### Your instructions
What you produce should match the records below precisely, except that images are removed.

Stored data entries
========================================

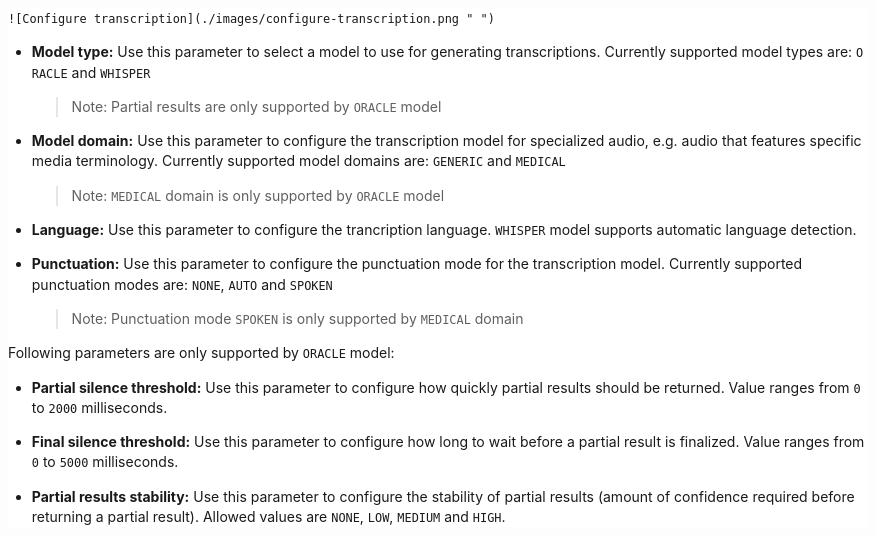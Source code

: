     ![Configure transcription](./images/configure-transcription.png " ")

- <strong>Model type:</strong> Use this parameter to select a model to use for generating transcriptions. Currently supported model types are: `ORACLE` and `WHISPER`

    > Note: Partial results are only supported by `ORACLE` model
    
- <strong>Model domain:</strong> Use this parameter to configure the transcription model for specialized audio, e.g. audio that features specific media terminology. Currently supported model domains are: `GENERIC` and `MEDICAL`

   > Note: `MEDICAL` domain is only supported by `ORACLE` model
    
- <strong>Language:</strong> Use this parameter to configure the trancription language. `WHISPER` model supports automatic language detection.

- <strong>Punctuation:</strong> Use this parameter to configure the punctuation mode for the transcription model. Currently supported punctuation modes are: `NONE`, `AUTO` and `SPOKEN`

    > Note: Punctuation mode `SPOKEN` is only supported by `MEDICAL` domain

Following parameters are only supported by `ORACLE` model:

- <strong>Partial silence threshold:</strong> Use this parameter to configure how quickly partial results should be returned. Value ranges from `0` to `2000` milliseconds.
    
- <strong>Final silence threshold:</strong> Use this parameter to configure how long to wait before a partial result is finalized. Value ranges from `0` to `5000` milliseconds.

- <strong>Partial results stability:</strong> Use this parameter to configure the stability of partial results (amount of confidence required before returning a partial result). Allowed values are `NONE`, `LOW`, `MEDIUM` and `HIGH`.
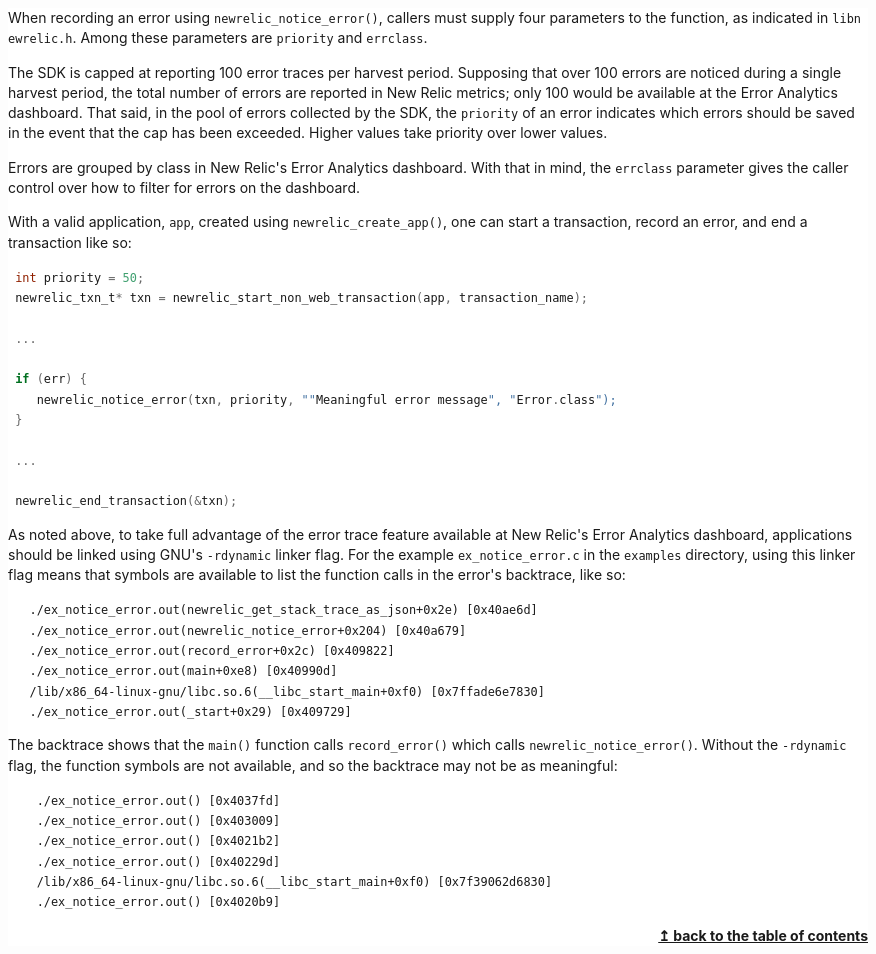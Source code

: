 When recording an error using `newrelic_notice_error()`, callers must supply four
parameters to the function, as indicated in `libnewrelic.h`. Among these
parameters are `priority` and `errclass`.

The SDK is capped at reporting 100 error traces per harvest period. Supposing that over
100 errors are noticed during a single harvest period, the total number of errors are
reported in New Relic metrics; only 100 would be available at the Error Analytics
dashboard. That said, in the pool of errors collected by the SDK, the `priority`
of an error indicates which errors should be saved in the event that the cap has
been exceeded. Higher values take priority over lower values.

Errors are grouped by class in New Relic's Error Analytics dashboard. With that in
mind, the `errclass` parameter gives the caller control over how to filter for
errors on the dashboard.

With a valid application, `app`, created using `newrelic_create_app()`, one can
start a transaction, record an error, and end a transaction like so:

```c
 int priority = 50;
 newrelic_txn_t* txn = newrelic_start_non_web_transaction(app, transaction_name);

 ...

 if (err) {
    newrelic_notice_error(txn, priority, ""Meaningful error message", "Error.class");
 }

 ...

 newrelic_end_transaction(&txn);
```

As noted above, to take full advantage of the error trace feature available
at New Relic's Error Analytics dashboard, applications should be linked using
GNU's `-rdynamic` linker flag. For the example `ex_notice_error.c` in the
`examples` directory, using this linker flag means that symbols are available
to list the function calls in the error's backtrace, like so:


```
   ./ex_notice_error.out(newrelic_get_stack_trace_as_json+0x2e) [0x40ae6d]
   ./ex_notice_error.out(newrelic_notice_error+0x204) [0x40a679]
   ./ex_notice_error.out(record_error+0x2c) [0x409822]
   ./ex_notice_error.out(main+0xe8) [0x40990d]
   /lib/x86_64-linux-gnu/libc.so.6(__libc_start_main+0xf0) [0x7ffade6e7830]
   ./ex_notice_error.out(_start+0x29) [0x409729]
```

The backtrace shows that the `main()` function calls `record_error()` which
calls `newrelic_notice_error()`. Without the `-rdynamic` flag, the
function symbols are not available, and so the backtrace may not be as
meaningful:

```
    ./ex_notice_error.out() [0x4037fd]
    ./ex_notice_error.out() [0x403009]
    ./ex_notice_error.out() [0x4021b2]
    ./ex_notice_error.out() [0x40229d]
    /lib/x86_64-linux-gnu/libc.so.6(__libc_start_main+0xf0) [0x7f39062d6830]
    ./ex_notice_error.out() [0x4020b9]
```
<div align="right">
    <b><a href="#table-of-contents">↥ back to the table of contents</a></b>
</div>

========================================

### The answer
Source code

:     ![Configure transcription](./images/configure-transcription.png " ")

- <strong>Model type:</strong> Use this parameter to select a model to use for generating transcriptions. Currently supported model types are: `ORACLE` and `WHISPER`

    > Note: Partial results are only supported by `ORACLE` model
    
- <strong>Model domain:</strong> Use this parameter to configure the transcription model for specialized audio, e.g. audio that features specific media terminology. Currently supported model domains are: `GENERIC` and `MEDICAL`

   > Note: `MEDICAL` domain is only supported by `ORACLE` model
    
- <strong>Language:</strong> Use this parameter to configure the trancription language. `WHISPER` model supports automatic language detection.

- <strong>Punctuation:</strong> Use this parameter to configure the punctuation mode for the transcription model. Currently supported punctuation modes are: `NONE`, `AUTO` and `SPOKEN`

    > Note: Punctuation mode `SPOKEN` is only supported by `MEDICAL` domain

Following parameters are only supported by `ORACLE` model:

- <strong>Partial silence threshold:</strong> Use this parameter to configure how quickly partial results should be returned. Value ranges from `0` to `2000` milliseconds.
    
- <strong>Final silence threshold:</strong> Use this parameter to configure how long to wait before a partial result is finalized. Value ranges from `0` to `5000` milliseconds.

- <strong>Partial results stability:</strong> Use this parameter to configure the stability of partial results (amount of confidence required before returning a partial result). Allowed values are `NONE`, `LOW`, `MEDIUM` and `HIGH`.
Source code

: When recording an error using `newrelic_notice_error()`, callers must supply four
parameters to the function, as indicated in `libnewrelic.h`. Among these
parameters are `priority` and `errclass`.

The SDK is capped at reporting 100 error traces per harvest period. Supposing that over
100 errors are noticed during a single harvest period, the total number of errors are
reported in New Relic metrics; only 100 would be available at the Error Analytics
dashboard. That said, in the pool of errors collected by the SDK, the `priority`
of an error indicates which errors should be saved in the event that the cap has
been exceeded. Higher values take priority over lower values.

Errors are grouped by class in New Relic's Error Analytics dashboard. With that in
mind, the `errclass` parameter gives the caller control over how to filter for
errors on the dashboard.

With a valid application, `app`, created using `newrelic_create_app()`, one can
start a transaction, record an error, and end a transaction like so:

```c
 int priority = 50;
 newrelic_txn_t* txn = newrelic_start_non_web_transaction(app, transaction_name);

 ...

 if (err) {
    newrelic_notice_error(txn, priority, ""Meaningful error message", "Error.class");
 }

 ...

 newrelic_end_transaction(&txn);
```

As noted above, to take full advantage of the error trace feature available
at New Relic's Error Analytics dashboard, applications should be linked using
GNU's `-rdynamic` linker flag. For the example `ex_notice_error.c` in the
`examples` directory, using this linker flag means that symbols are available
to list the function calls in the error's backtrace, like so:


```
   ./ex_notice_error.out(newrelic_get_stack_trace_as_json+0x2e) [0x40ae6d]
   ./ex_notice_error.out(newrelic_notice_error+0x204) [0x40a679]
   ./ex_notice_error.out(record_error+0x2c) [0x409822]
   ./ex_notice_error.out(main+0xe8) [0x40990d]
   /lib/x86_64-linux-gnu/libc.so.6(__libc_start_main+0xf0) [0x7ffade6e7830]
   ./ex_notice_error.out(_start+0x29) [0x409729]
```

The backtrace shows that the `main()` function calls `record_error()` which
calls `newrelic_notice_error()`. Without the `-rdynamic` flag, the
function symbols are not available, and so the backtrace may not be as
meaningful:

```
    ./ex_notice_error.out() [0x4037fd]
    ./ex_notice_error.out() [0x403009]
    ./ex_notice_error.out() [0x4021b2]
    ./ex_notice_error.out() [0x40229d]
    /lib/x86_64-linux-gnu/libc.so.6(__libc_start_main+0xf0) [0x7f39062d6830]
    ./ex_notice_error.out() [0x4020b9]
```
<div align="right">
    <b><a href="#table-of-contents">↥ back to the table of contents</a></b>
</div>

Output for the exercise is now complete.